I wrote last week that we had sleepwalked into a nightmare. 17,410,742 people have voted to preserve that nightmare, insisting that Britain reject its membership of the European Union. Half of you don’t like us, that’s the bottom line. Racism and xenophobia triumphed.
Had we viewed a Brexit as a legitimate opportunity to advance progressive politics in this country, then I’m confident many of us would have embraced the opportunity. But to do so amidst such a palpably toxic climate would have been reckless, false even. So we opted for the status quo. Those of us who have been on the cutting edge of poisonous sentiment hoped we had enough allies to safeguard against this hideous outcome. Perhaps we were naïve. We certainly did not view the European Union as a gallant defender of our rights and the rights of those most vulnerable, but we understood that the voices of hatred would be amplified and empowered by our exit from it.
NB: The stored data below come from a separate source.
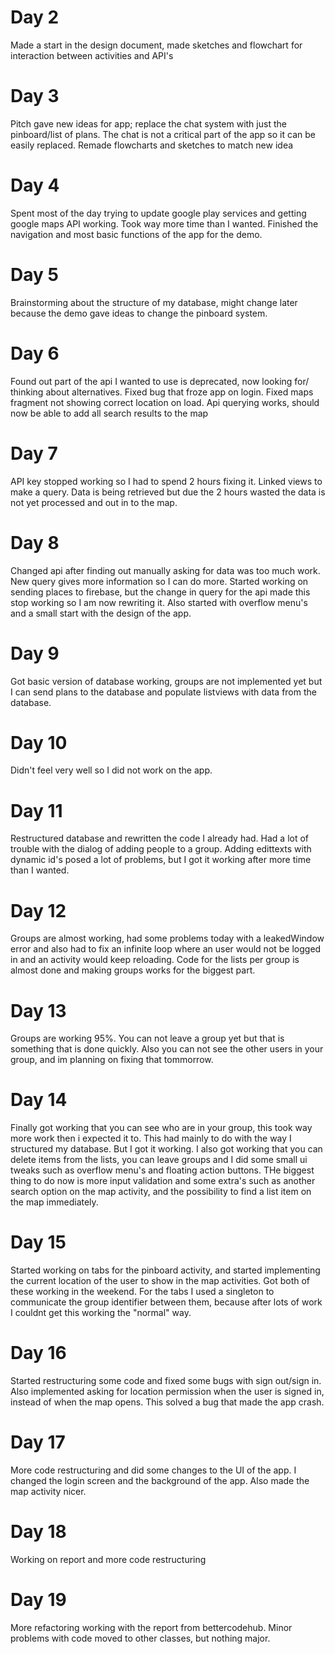 # Day 2
Made a start in the design document, made sketches and flowchart for interaction between activities and API's

# Day 3
Pitch gave new ideas for app; replace the chat system with just the pinboard/list of plans. The chat is not a critical part of the app so it can be easily replaced. Remade flowcharts and sketches to match new idea

# Day 4
Spent most of the day trying to update google play services and getting google maps API working. Took way more time than I wanted. Finished the navigation and most basic functions of the app for the demo.

# Day 5
Brainstorming about the structure of my database, might change later because the demo gave ideas to change the pinboard system.

# Day 6
Found out part of the api I wanted to use is deprecated, now looking for/ thinking about alternatives. Fixed bug that froze app on login. Fixed maps fragment not showing correct location on load. Api querying works, should now be able to add all search results to the map

# Day 7
API key stopped working so I had to spend 2 hours fixing it. Linked views to make a query. Data is being retrieved but due the 2 hours wasted the data is not yet processed and out in to the map. 

# Day 8
Changed api after finding out manually asking for data was too much work. New query gives more information so I can do more. Started working on sending places to firebase, but the change in query for the api made this stop working so I am now rewriting it. Also started with overflow menu's and a small start with the design of the app.

# Day 9
Got basic version of database working, groups are not implemented yet but I can send plans to the database and populate listviews with data from the database. 

# Day 10
Didn't feel very well so I did not work on the app.

# Day 11
Restructured database and rewritten the code I already had. Had a lot of trouble with the dialog of adding people to a group. Adding edittexts with dynamic id's posed a lot of problems, but I got it working after more time than I wanted.

# Day 12
Groups are almost working, had some problems today with a leakedWindow error and also had to fix an infinite loop where an user would not be logged in and an activity would keep reloading. Code for the lists per group is almost done and making groups works for the biggest part.

# Day 13
Groups are working 95%. You can not leave a group yet but that is something that is done quickly. Also you can not see the other users in your group, and im planning on fixing that tommorrow.

# Day 14
Finally got working that you can see who are in your group, this took way more work then i expected it to. This had mainly to do with the way I structured my database. But I got it working. I also got working that you can delete items from the lists, you can leave groups and I did some small ui tweaks such as overflow menu's and floating action buttons. THe biggest thing to do now is more input validation and some extra's such as another search option on the map activity, and the possibility to find a list item on the map immediately.

# Day 15
Started working on tabs for the pinboard activity, and started implementing the current location of the user to show in the map activities. Got both of these working in the weekend. For the tabs I used a singleton to communicate the group identifier between them, because after lots of work I couldnt get this working the "normal" way.

# Day 16
Started restructuring some code and fixed some bugs with sign out/sign in. Also implemented asking for location permission when the user is signed in, instead of when the map opens. This solved a bug that made the app crash. 

# Day 17
More code restructuring and did some changes to the UI of the app. I changed the login screen and the background of the app. Also made the map activity nicer. 

# Day 18
Working on report and more code restructuring

# Day 19
More refactoring working with the report from bettercodehub. Minor problems with code moved to other classes, but nothing major.

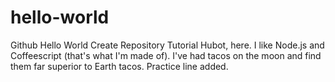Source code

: # hello-world
Github Hello World Create Repository Tutorial
Hubot, here. I like Node.js and Coffeescript (that's what I'm made of).
I've had tacos on the moon and find them far superior to Earth tacos.
Practice line added. 
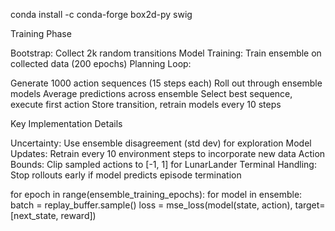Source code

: conda install -c conda-forge box2d-py swig

Training Phase

Bootstrap: Collect 2k random transitions
Model Training: Train ensemble on collected data (200 epochs)
Planning Loop:

Generate 1000 action sequences (15 steps each)
Roll out through ensemble models
Average predictions across ensemble
Select best sequence, execute first action
Store transition, retrain models every 10 steps

Key Implementation Details

Uncertainty: Use ensemble disagreement (std dev) for exploration
Model Updates: Retrain every 10 environment steps to incorporate new data
Action Bounds: Clip sampled actions to [-1, 1] for LunarLander
Terminal Handling: Stop rollouts early if model predicts episode termination

for epoch in range(ensemble_training_epochs):
    for model in ensemble:
        batch = replay_buffer.sample()
        loss = mse_loss(model(state, action), target=[next_state, reward])
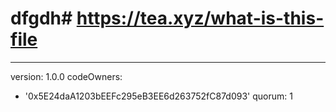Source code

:# dfgdh# https://tea.xyz/what-is-this-file
---
version: 1.0.0
codeOwners:
  - '0x5E24daA1203bEEFc295eB3EE6d263752fC87d093'
quorum: 1
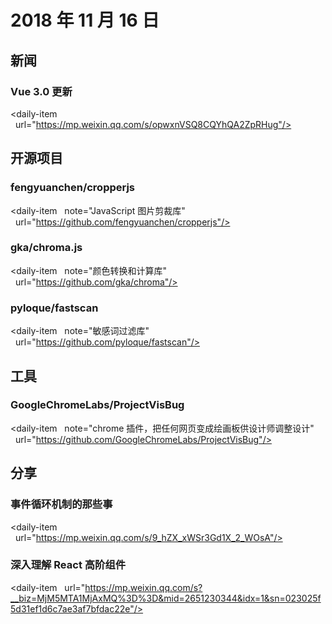 # 2018 年 11 月 16 日

## 新闻

### Vue 3.0 更新

<daily-item
  url="https://mp.weixin.qq.com/s/opwxnVSQ8CQYhQA2ZpRHug"/>

## 开源项目

### fengyuanchen/cropperjs

<daily-item
  note="JavaScript 图片剪裁库"
  url="https://github.com/fengyuanchen/cropperjs"/>

### gka/chroma.js

<daily-item
  note="颜色转换和计算库"
  url="https://github.com/gka/chroma"/>

### pyloque/fastscan

<daily-item
  note="敏感词过滤库"
  url="https://github.com/pyloque/fastscan"/>

## 工具

### GoogleChromeLabs/ProjectVisBug

<daily-item
  note="chrome 插件，把任何网页变成绘画板供设计师调整设计"
  url="https://github.com/GoogleChromeLabs/ProjectVisBug"/>

## 分享

### 事件循环机制的那些事

<daily-item
  url="https://mp.weixin.qq.com/s/9_hZX_xWSr3Gd1X_2_WOsA"/>

### 深入理解 React 高阶组件

<daily-item
  url="https://mp.weixin.qq.com/s?__biz=MjM5MTA1MjAxMQ%3D%3D&mid=2651230344&idx=1&sn=023025f5d31ef1d6c7ae3af7bfdac22e"/>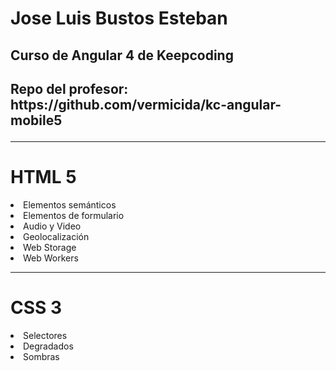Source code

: <h1>Jose Luis Bustos Esteban</h1>
<h2>
Curso de Angular 4 de Keepcoding
<h2>
Repo del profesor: https://github.com/vermicida/kc-angular-mobile5

<hr>
<h1>HTML 5</h1>
<lu>
     <li>Elementos semánticos</li>
     <li>Elementos de formulario</li>
     <li>Audio y Video</li>
     <li>Geolocalización</li>
     <li>Web Storage</li>
     <li>Web Workers</li>

</lu>
<hr>
<h1>CSS 3</h1>
<lu>
     <li>Selectores</li>
     <li>Degradados</li>
     <li>Sombras</li>
</lu>

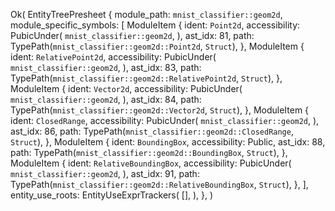 Ok(
    EntityTreePresheet {
        module_path: `mnist_classifier::geom2d`,
        module_specific_symbols: [
            ModuleItem {
                ident: `Point2d`,
                accessibility: PubicUnder(
                    `mnist_classifier::geom2d`,
                ),
                ast_idx: 81,
                path: TypePath(`mnist_classifier::geom2d::Point2d`, `Struct`),
            },
            ModuleItem {
                ident: `RelativePoint2d`,
                accessibility: PubicUnder(
                    `mnist_classifier::geom2d`,
                ),
                ast_idx: 83,
                path: TypePath(`mnist_classifier::geom2d::RelativePoint2d`, `Struct`),
            },
            ModuleItem {
                ident: `Vector2d`,
                accessibility: PubicUnder(
                    `mnist_classifier::geom2d`,
                ),
                ast_idx: 84,
                path: TypePath(`mnist_classifier::geom2d::Vector2d`, `Struct`),
            },
            ModuleItem {
                ident: `ClosedRange`,
                accessibility: PubicUnder(
                    `mnist_classifier::geom2d`,
                ),
                ast_idx: 86,
                path: TypePath(`mnist_classifier::geom2d::ClosedRange`, `Struct`),
            },
            ModuleItem {
                ident: `BoundingBox`,
                accessibility: Public,
                ast_idx: 88,
                path: TypePath(`mnist_classifier::geom2d::BoundingBox`, `Struct`),
            },
            ModuleItem {
                ident: `RelativeBoundingBox`,
                accessibility: PubicUnder(
                    `mnist_classifier::geom2d`,
                ),
                ast_idx: 91,
                path: TypePath(`mnist_classifier::geom2d::RelativeBoundingBox`, `Struct`),
            },
        ],
        entity_use_roots: EntityUseExprTrackers(
            [],
        ),
    },
)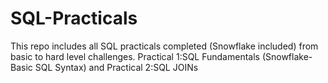# SQL-Practicals
This repo includes all SQL practicals completed (Snowflake included) from basic to hard level challenges.
Practical 1:SQL Fundamentals (Snowflake-Basic SQL Syntax)  and Practical 2:SQL JOINs
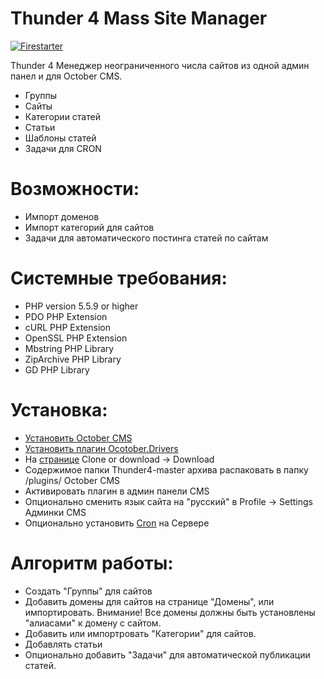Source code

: # Thunder 4 Mass Site Manager

[![Firestarter](http://www.clipartbest.com/cliparts/9TR/zaX/9TRzaXMdc.png)](http://ifirestarter.ru)

Thunder 4 Менеджер неограниченного числа сайтов из одной админ панел и для October CMS.

  - Группы
  - Сайты
  - Категории статей
  - Статьи
  - Шаблоны статей
  - Задачи для CRON 

# Возможности:

  - Импорт доменов
  - Импорт категорий для сайтов
  - Задачи для автоматического постинга статей по сайтам
  
  
# Системные требования:

  - PHP version 5.5.9 or higher
  - PDO PHP Extension
  - cURL PHP Extension
  - OpenSSL PHP Extension
  - Mbstring PHP Library
  - ZipArchive PHP Library
  - GD PHP Library

# Установка:

  - [Установить Oсtober CMS](https://octobercms.info/docs/help-installation)
  - [Установить плагин Ocotober.Drivers](https://octobercms.com/plugin/october-drivers)
  - На [странице](https://github.com/FirestarterUA/Thunder4/tree/master) Clone or download -> Download
  - Содержимое папки Thunder4-master архива распаковать в папку /plugins/ October CMS
  - Активировать плагин в админ панели CMS
  - Опционально сменить язык сайта на "русский" в Profile -> Settings Админки CMS
  - Опционально установить [Cron](https://octobercms.com/docs/setup/installation#crontab-setup) на Сервере

# Алгоритм работы:

  - Создать "Группы" для сайтов
  - Добавить домены для сайтов на странице "Домены", или импортировать. Внимание! Все домены должны быть установлены "алиасами" к домену с сайтом.
  - Добавить или импортровать "Категории" для сайтов.
  - Добавлять статьи
  - Опционально добавить "Задачи" для автоматической публикации статей.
And now we must persevere amongst the chorus of emboldened nationalists as they imagine a return to thuggish ‘past glories’.
Those pro-Brexit nostalgic nationalists, the 49% of 50-64 year olds and the 58% of voters over 65, have devastatingly minimised freedom of movement of younger generations. The children with whom I work, daughters and sons of Afghanis, Congolese, Iraqis, Poles, Sri Lankans, Somalis and Turks, dynamic and vibrant young BRITISH citizens, will not have the opportunities they deserve. What a terrible loss. Collective punishment for the colour their parent splashed beautifully across our landscape or the lilt of their ‘foreign tongue’, perhaps.
The Vote Leave campaign was built on xenophobic lies. Bigotry was the bait that undoubtedly lured millions of voters in. Vote Leave advocates channelled the terrifying surge of racism that we have endured in recent years towards the polling booths. The significant majority of those campaigning for Britain to remain a member of the European Union were not prepared to counter such bigotry. They were not prepared to wholeheartedly commit to the ideal of free movement. They were not prepared to defend the rights of those fleeing poverty and war. The man leading the doomed campaign, our soon to be ex-Prime Minister, described those survivors as a ‘swarm’. Stronger In advocates shamefully pandered to the right wing and their odious hyperbole. It is precisely this limp pandering that exacerbates the racism that has once again seeped into mainstream political discourse.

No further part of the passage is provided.